Ditos teman nge-danceku rumahnya dekat, di RT sebelah. Kami di rumah punya club dance, sering buat pentas-pentas acara kampung ataupun ikut lomba di tingkat kota. Dia tingginya 165 cm lebih, jadi tidak pernah menjadi partnerku kalau harus berpasangan, aku 155 cm kurang. Kalau main ke rumah sendirian biasanya mau ngomongin gerakan dance atau ada lomba dan harus milih dancer. Satu club kami ada sekitar 20 orang dan kalau lomba tidak boleh lebih dari 6 orang, jadi harus diseleksi. Kami berdua termasuk pendiri jadi kami yang bertugas untuk screening dancer.
"Baru ngapain, Nes?" Ditos langsung masuk ke rumah. Namanya memang asli D-I-T-O-S, dan sering kupanggil Citos, pengin kumakan.

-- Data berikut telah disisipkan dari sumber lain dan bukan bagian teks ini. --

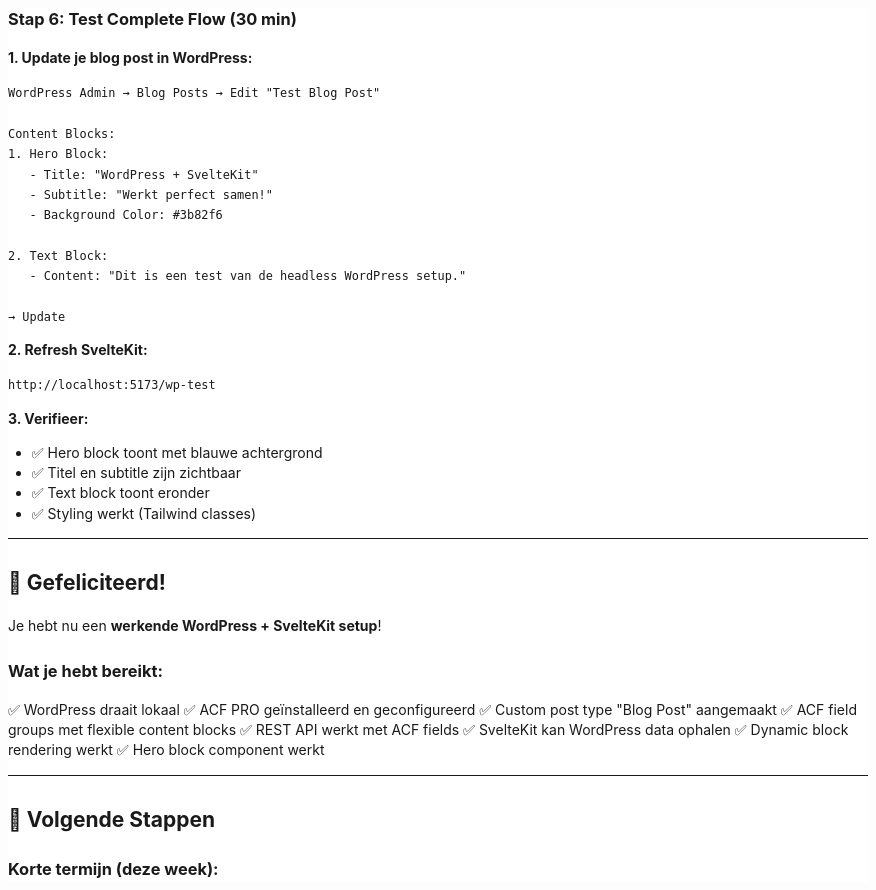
 ```svelte
```

### Stap 6: Test Complete Flow (30 min)

**1. Update je blog post in WordPress:**
```
WordPress Admin → Blog Posts → Edit "Test Blog Post"

Content Blocks:
1. Hero Block:
   - Title: "WordPress + SvelteKit"
   - Subtitle: "Werkt perfect samen!"
   - Background Color: #3b82f6

2. Text Block:
   - Content: "Dit is een test van de headless WordPress setup."

→ Update
```

**2. Refresh SvelteKit:**
```
http://localhost:5173/wp-test
```

**3. Verifieer:**
- ✅ Hero block toont met blauwe achtergrond
- ✅ Titel en subtitle zijn zichtbaar
- ✅ Text block toont eronder
- ✅ Styling werkt (Tailwind classes)

---

## 🎉 Gefeliciteerd!

Je hebt nu een **werkende WordPress + SvelteKit setup**!

### Wat je hebt bereikt:

✅ WordPress draait lokaal
✅ ACF PRO geïnstalleerd en geconfigureerd
✅ Custom post type "Blog Post" aangemaakt
✅ ACF field groups met flexible content blocks
✅ REST API werkt met ACF fields
✅ SvelteKit kan WordPress data ophalen
✅ Dynamic block rendering werkt
✅ Hero block component werkt

---

## 🚀 Volgende Stappen

### Korte termijn (deze week):
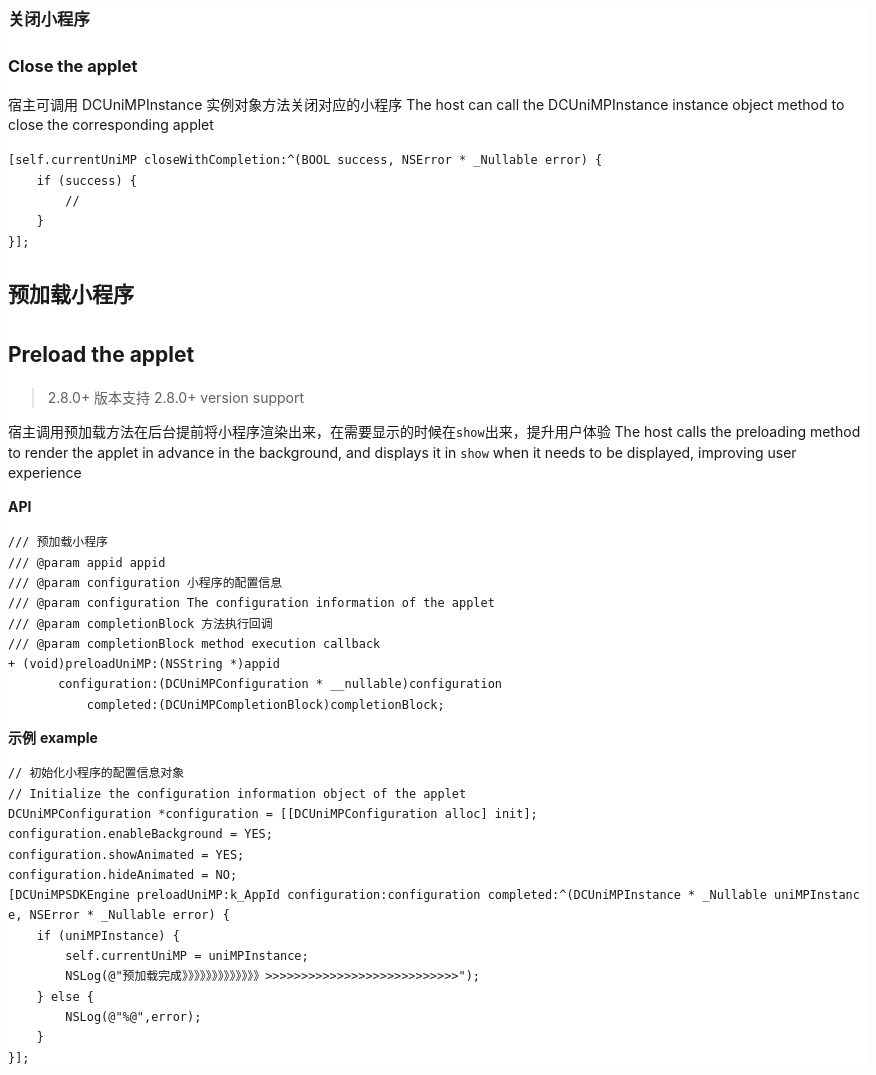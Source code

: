 ### 关闭小程序
### Close the applet

宿主可调用 DCUniMPInstance 实例对象方法关闭对应的小程序
The host can call the DCUniMPInstance instance object method to close the corresponding applet

```
[self.currentUniMP closeWithCompletion:^(BOOL success, NSError * _Nullable error) {
	if (success) {
		//
	}
}];
```

## 预加载小程序
## Preload the applet
> 2.8.0+ 版本支持
> 2.8.0+ version support

宿主调用预加载方法在后台提前将小程序渲染出来，在需要显示的时候在`show`出来，提升用户体验
The host calls the preloading method to render the applet in advance in the background, and displays it in `show` when it needs to be displayed, improving user experience

**API**

```
/// 预加载小程序
/// @param appid appid
/// @param configuration 小程序的配置信息
/// @param configuration The configuration information of the applet
/// @param completionBlock 方法执行回调
/// @param completionBlock method execution callback
+ (void)preloadUniMP:(NSString *)appid
       configuration:(DCUniMPConfiguration * __nullable)configuration
           completed:(DCUniMPCompletionBlock)completionBlock;
```

**示例**
**example**

```
// 初始化小程序的配置信息对象
// Initialize the configuration information object of the applet
DCUniMPConfiguration *configuration = [[DCUniMPConfiguration alloc] init];
configuration.enableBackground = YES;
configuration.showAnimated = YES;
configuration.hideAnimated = NO;
[DCUniMPSDKEngine preloadUniMP:k_AppId configuration:configuration completed:^(DCUniMPInstance * _Nullable uniMPInstance, NSError * _Nullable error) {
	if (uniMPInstance) {
		self.currentUniMP = uniMPInstance;
		NSLog(@"预加载完成》》》》》》》》》》》》》>>>>>>>>>>>>>>>>>>>>>>>>>>>");
	} else {
		NSLog(@"%@",error);
	}
}];
```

"Baru mau liat balapan motoGP nih, udah mulai dari tadi. Baru ingat," jawabku. "Ada apa, Dit?"
"Ga papa, mau ikut nonton aja."
Ditos ikut menonton tivi sampai balapan selesai. Ada aku, ayah dan saudaraku yang juga suka menonton acara ini. Dia juga ikut hilir mudik mengambil snack dan minum untuk memeriahkan lap-lap yang ada. MotoGP selesai, Ditos pamit pulang. Tanpa menyinggung tujuannya ke rumahku.
"Pulang bener, nih, Dit?" kataku penasaran. Kuantar dia sampai di depan pagar rumah.
"Iya, ada yang mau kuomongin sih, tapi bisa kapan-kapan, ga harus sekarang."
"Sekarang aja ga papa, kamu malah bikin aku penasaran."